#### [EXERCISE DESCRIPTION]
The reply should be a single number: the count of lines below that contain the word "label".

#### [DATA FOR THE TASK]
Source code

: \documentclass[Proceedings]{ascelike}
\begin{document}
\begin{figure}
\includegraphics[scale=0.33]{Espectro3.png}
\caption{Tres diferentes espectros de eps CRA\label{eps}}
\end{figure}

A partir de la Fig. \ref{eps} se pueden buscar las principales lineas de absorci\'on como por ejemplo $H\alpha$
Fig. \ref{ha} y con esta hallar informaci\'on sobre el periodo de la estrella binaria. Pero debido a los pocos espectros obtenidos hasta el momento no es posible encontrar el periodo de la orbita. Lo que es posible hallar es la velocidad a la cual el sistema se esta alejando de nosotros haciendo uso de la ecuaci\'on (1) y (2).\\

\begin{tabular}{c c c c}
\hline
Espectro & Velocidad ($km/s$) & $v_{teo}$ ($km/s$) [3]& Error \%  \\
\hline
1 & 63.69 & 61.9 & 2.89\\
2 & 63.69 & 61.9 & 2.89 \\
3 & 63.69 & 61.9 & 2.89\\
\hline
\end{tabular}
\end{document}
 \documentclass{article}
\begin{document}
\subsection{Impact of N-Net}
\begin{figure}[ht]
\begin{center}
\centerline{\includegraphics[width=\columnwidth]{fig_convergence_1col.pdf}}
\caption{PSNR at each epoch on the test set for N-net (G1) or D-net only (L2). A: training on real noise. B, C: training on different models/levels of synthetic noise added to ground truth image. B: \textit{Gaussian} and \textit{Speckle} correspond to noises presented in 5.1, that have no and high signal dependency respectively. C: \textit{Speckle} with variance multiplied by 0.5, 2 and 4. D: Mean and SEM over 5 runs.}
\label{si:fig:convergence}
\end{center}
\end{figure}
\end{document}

#### [ANSWER SPACE]
2